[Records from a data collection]
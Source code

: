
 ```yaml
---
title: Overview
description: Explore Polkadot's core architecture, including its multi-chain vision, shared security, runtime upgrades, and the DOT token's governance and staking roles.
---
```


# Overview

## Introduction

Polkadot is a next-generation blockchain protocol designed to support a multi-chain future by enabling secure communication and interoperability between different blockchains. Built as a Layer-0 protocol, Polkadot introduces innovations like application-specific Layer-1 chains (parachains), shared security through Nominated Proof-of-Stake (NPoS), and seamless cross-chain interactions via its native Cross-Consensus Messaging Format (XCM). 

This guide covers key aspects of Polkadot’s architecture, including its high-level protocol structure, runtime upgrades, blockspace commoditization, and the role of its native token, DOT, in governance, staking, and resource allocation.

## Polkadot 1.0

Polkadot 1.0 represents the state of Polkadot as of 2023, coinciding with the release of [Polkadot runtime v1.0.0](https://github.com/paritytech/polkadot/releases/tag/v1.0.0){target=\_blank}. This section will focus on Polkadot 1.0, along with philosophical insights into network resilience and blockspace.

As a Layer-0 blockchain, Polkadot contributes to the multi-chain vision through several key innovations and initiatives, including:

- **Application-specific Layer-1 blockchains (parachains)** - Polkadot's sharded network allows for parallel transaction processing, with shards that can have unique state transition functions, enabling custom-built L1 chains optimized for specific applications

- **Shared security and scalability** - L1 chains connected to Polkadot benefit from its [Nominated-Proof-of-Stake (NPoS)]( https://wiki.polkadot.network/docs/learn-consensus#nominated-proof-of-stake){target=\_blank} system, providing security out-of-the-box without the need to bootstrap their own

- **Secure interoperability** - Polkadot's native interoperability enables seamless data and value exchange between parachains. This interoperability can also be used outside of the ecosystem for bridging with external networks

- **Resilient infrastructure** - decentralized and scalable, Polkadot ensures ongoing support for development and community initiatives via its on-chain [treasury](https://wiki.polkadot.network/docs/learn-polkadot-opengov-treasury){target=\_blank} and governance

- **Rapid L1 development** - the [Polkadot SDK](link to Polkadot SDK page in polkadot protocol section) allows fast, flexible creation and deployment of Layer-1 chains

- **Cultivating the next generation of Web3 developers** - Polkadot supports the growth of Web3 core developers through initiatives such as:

PROBLEM DETAILS> What lines in the data include the string "governance"? Copy each one.

RESPONSE>
description: Explore Polkadot's core architecture, including its multi-chain vision, shared security, runtime upgrades, and the DOT token's governance and staking roles.
This guide covers key aspects of Polkadot’s architecture, including its high-level protocol structure, runtime upgrades, blockspace commoditization, and the role of its native token, DOT, in governance, staking, and resource allocation.
- **Resilient infrastructure** - decentralized and scalable, Polkadot ensures ongoing support for development and community initiatives via its on-chain [treasury](https://wiki.polkadot.network/docs/learn-polkadot-opengov-treasury){target=\_blank} and governance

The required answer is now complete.